We probably have to evolve through multiple designs, but I would love to see this alive, because especially with the C++17 features it should be doable that Alpaka becomes a modern, productive interface like SYCL (or even better and more performant).
So how you would like to proceed? I guess, first we need the whole design and its pitfalls, before we can implement the actual thing.
My 2 cents on this topic.
My understanding is that Alpaka deliberately introduces API as free functions, and not in the object-oriented style, so that e.g. putting a task to a queue looks like simple::queue::enqueue(queue, kernel);
and not like queue.enqueue(kernel);
(using the simple
API from this issue, but same for existing Alpaka). The free function-style API makes it harder to define the Queue
interface for a user, and involves simply more typing and errors with wrong namespaces used, as compared to the object-oriented one. I think the function style has a potential advantage of substituting default parameters better. Theoretically, there may be a default queue for each device, CUDA-style, and if the queue is not specified, a default one will be used. This would make it easier for new users and simple examples, where only 1 queue is needed. However, currently Alpaka does not utilize it at all, and I guess it does not fit to its explicit specify-each-detail style of interfaces. I assume there were discussions on that during the original development, that I am simply not aware of, and the matter is more complicated than I just wrote, just sharing my thoughts.

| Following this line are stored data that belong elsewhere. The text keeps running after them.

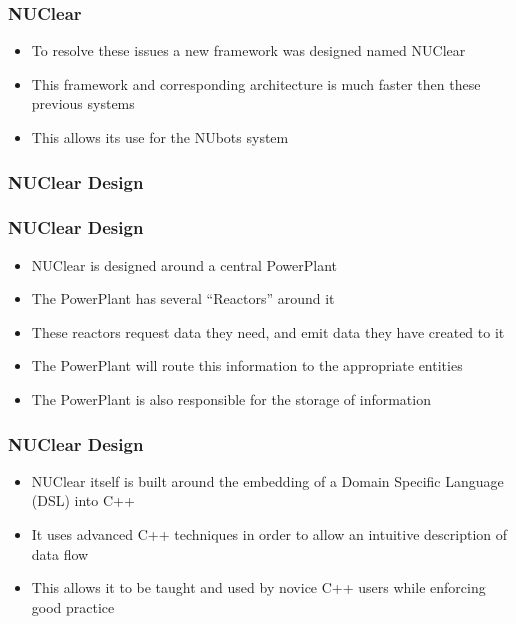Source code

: \documentclass{beamer}
\begin{document}
\begin{frame}
	\frametitle{NUClear}
	\begin{itemize}
		\item To resolve these issues a new framework was designed named NUClear
		\item This framework and corresponding architecture is much faster then these previous systems
		\item This allows its use for the NUbots system
	\end{itemize}
\end{frame}

\begin{frame}
	\frametitle{NUClear Design}
	\centering
\end{frame}

\begin{frame}
	\frametitle{NUClear Design}
	\begin{itemize}
		\item NUClear is designed around a central PowerPlant
		\item The PowerPlant has several ``Reactors'' around it
		\item These reactors request data they need, and emit data they have created to it
		\item The PowerPlant will route this information to the appropriate entities
		\item The PowerPlant is also responsible for the storage of information
	\end{itemize}
\end{frame}

\begin{frame}
	\frametitle{NUClear Design}
	\begin{itemize}
		\item NUClear itself is built around the embedding of a Domain Specific Language (DSL) into C++
		\item It uses advanced C++ techniques in order to allow an intuitive description of data flow
		\item This allows it to be taught and used by novice C++ users while enforcing good practice
	\end{itemize}
\end{frame}
\end{document}
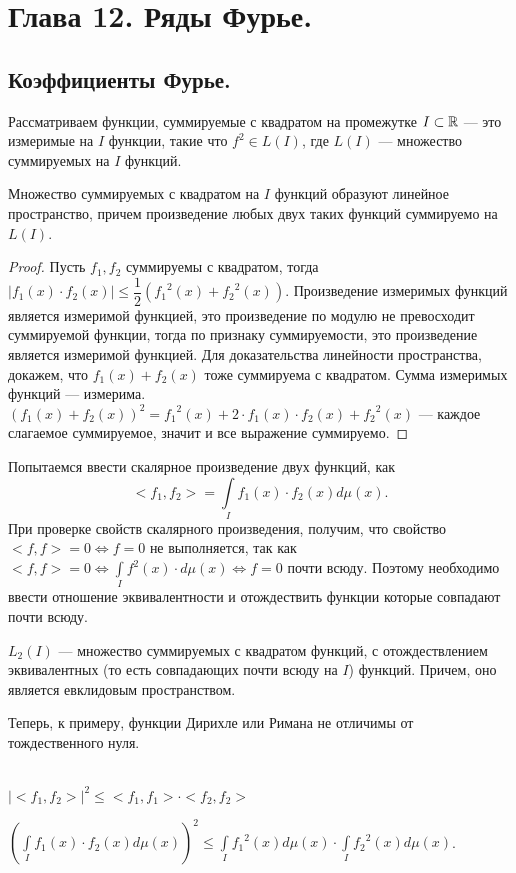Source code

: \setcounter{section}{11}
\section{Глава 12. Ряды Фурье.}
\subsection{Коэффициенты Фурье.}
Рассматриваем функции, суммируемые с квадратом на промежутке $I\subset \mathbb{R}$ --- это измеримые на $I$ функции, такие что $f^2\in L(I)$, где $L(I)$ --- множество суммируемых на $I$ функций.

\begin{prop}
	Множество суммируемых с квадратом на $I$ функций образуют линейное пространство, причем произведение любых двух таких функций суммируемо на $L(I)$.
\end{prop}

\begin{proof}
	Пусть $f_1, f_2$ суммируемы с квадратом, тогда $|f_1(x)\cdot f_2(x)|\leqslant\dfrac{1}{2} \left({f_1}^2(x)+{f_2}^2(x)\right)$. Произведение измеримых функций является измеримой функцией, это произведение по модулю не превосходит суммируемой функции, тогда по признаку суммируемости, это произведение является измеримой функцией. Для доказательства линейности пространства, докажем, что $f_1(x)+f_2(x)$ тоже суммируема с квадратом. Сумма измеримых функций --- измерима. $(f_1(x)+f_2(x))^2={f_1}^2(x)+2\cdot f_1(x)\cdot f_2(x) + {f_2}^2(x)$ --- каждое слагаемое суммируемое, значит и все выражение суммируемо.
\end{proof}

Попытаемся ввести скалярное произведение двух функций, как $$<f_1, f_2>=\int\limits_{I}f_1(x)\cdot f_2(x)d\mu(x).$$ При проверке свойств скалярного произведения, получим, что свойство $<f,f>=0\Leftrightarrow f=0$ не выполняется, так как $<f,f>=0\Leftrightarrow \int\limits_{I}f^2(x)\cdot d\mu(x)\Leftrightarrow f=0$ почти всюду. Поэтому необходимо ввести отношение эквивалентности и отождествить функции которые совпадают почти всюду.

\begin{Def}
	$L_2(I)$ --- множество суммируемых с квадратом функций, с отождествлением эквивалентных (то есть совпадающих почти всюду на $I$) функций. Причем, оно является евклидовым пространством.
\end{Def}

Теперь, к примеру, функции Дирихле или Римана не отличимы от тождественного нуля.
\begin{prop}\ \\
	$|<f_1,f_2>|^2\leqslant <f_1,f_1>\cdot<f_2,f_2>$
	
	$\left(\int\limits_{I}f_1(x)\cdot f_2(x)d\mu(x)\right)^2\leqslant\int\limits_{I}{f_1}^2(x)d\mu(x)\cdot \int\limits_{I}{f_2}^2(x)d\mu(x)$.
\end{prop}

If (big if) we are basing this on the SYCL API, is there any reason to not just turn alpaka into an actual implementation of SYCL? Minus OpenCL interoperability because that would require a working OpenCL implementation on the executing system.
We discussed this before in an issue and it's definitely possible, just a matter of priorities of the project and available resources.
On simplifying namespaces in alpaka: https://github.com/alpaka-group/alpaka/issues/1034
On the Idx
type: https://github.com/alpaka-group/alpaka/issues/1035
+1 for using object-oriented style. Especially:
queue.enqueue(kernel);
device.allocate<T>(100);
This morning I wasted an hour trying to write a class method that creates a kernel and enqueues it.
classInstance.runKernel(queue)
can't be defined, because the classInstance
needs to know Acc
and not just alpaka::Dev<Acc>
. Apparently, there is no way to get Acc
or Dev
from alpaka::Queue
queue, since alpaka::Queue
doesn't exist. Honestly, why not define alpaka::Queue
for each accelerator by template specialization? Then at least type matching on the function argument would work. The examples don't document the expected idioms very well.
I agree with the general sentiment. And judging by this topic I guess most of alpaka contributors do.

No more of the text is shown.